Kessler points out that the individual market insurers just 6% of the population in North Dakota (and roughly that in the US as a whole) -- implying that the fight over pre-ex concerns just a sliver of a sliver. To cement that point, he adds an assertion that's contradicted by a separate Fielder analysis: "Someone who got insurance through an employer presumably would not have been affected."

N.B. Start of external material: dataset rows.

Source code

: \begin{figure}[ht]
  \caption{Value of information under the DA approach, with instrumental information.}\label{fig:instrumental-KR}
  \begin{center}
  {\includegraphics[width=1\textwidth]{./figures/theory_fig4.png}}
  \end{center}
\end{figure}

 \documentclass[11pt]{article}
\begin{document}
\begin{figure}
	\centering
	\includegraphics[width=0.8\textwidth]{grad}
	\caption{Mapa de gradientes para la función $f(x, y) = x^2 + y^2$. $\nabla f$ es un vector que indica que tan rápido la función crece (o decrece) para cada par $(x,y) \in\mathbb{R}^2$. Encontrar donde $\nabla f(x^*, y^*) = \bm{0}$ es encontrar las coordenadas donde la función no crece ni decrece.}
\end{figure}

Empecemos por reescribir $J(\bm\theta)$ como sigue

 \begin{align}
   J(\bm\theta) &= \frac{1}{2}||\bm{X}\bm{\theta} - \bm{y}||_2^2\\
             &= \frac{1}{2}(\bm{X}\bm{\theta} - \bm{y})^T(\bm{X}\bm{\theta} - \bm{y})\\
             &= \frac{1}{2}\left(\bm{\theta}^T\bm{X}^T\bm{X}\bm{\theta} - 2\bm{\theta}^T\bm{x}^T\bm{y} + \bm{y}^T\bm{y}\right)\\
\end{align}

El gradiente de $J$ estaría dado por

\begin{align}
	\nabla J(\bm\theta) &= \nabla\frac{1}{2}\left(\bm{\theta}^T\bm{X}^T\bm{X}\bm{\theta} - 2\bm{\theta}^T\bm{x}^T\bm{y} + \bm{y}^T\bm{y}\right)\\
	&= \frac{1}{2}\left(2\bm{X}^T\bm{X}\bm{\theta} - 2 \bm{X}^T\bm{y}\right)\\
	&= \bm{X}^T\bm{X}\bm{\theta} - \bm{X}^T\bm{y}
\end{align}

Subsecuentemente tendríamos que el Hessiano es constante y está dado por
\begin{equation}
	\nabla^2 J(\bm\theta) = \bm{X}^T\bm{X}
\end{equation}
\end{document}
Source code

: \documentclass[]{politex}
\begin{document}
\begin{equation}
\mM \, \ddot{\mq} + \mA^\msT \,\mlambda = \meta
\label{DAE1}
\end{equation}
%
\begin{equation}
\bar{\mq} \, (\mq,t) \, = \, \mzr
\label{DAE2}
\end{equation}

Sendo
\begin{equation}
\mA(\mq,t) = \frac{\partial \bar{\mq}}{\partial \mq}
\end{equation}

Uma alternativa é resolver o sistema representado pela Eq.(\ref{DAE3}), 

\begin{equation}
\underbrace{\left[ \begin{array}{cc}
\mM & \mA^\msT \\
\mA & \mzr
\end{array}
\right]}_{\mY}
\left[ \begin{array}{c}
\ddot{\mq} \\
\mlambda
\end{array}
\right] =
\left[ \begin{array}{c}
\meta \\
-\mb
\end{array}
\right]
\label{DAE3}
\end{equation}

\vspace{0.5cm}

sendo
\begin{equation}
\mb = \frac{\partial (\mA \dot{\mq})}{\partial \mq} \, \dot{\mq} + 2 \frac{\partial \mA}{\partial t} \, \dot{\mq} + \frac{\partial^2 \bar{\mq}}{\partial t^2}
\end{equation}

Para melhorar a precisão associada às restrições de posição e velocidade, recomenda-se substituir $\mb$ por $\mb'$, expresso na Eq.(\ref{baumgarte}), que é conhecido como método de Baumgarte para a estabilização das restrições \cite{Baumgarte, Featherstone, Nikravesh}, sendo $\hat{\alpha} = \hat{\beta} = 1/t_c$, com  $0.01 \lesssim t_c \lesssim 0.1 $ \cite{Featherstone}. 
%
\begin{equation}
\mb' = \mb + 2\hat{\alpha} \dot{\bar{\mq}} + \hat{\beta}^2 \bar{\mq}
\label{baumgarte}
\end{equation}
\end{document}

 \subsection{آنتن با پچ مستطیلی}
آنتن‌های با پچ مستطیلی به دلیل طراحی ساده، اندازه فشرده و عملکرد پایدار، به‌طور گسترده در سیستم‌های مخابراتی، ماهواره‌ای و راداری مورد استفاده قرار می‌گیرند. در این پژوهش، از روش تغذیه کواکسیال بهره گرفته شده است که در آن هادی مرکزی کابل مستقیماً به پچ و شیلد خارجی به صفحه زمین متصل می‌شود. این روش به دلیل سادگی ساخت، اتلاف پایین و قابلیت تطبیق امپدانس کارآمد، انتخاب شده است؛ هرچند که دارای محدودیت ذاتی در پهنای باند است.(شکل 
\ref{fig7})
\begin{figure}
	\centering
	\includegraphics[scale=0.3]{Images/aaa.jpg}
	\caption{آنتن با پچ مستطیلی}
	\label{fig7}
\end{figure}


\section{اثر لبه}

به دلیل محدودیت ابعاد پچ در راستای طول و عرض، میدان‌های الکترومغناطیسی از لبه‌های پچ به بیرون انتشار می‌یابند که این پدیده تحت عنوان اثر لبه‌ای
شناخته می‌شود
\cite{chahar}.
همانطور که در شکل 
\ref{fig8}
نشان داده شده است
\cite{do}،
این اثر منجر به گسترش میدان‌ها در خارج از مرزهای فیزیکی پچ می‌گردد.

Two days before the House passed the AHCA, Fiedler published a brief arguing that allowing states to scale back the EHBs would undermine ACA protections against catastrophic costs in the employer market:
a single state’s decision to weaken or eliminate its essential health benefit standards could weaken or effectively eliminate the ACA’s guarantee of protection against catastrophic costs for people with coverage through large employer plans in every state. [1] The two affected protections are the ACA’s ban on annual and lifetime limits, as well as the ACA’s requirement that insurance plans cap enrollees’ annual out-of-pocket spending.
Here's how. Under the ACA, large group plans do not have to include the EHBs in their basic coverage grant, though most do. They are obligated, however, to apply to EHBs with respect to the ACA-mandated cap on enrollees' annual out-of-pocket costs. The EHBs also define the scope of coverage not subject to annual or lifetime caps on coverage, which the ACA bans.

An employer, Fiedler notes,  can "apply any state’s definition of essential health benefits for the purposes of determining the scope of the ban on annual and lifetime limits and the requirement to cap out-of-pocket spending." Under the ACA, states have relatively little leeway in defining EHBs. The MacArthur amendment changed that. If a state substantially narrowed them, any large employer could follow suit to define the scope of out-of-pocket maximums and the reach of the ban on coverage caps. If, for example, the EHBs excluded mental healthcare, an individual's costs on that front would not be subject to out-of-pocket maximums -- and any coverage could be subject to caps.

Democrats who engage on the pre-existing conditions issue (hopefully not to the exclusion of the more radical harms Republicans seek to impose) should emphasize this point: Republican-authored bills would weaken protections for the 150 million-odd people insured through their employers.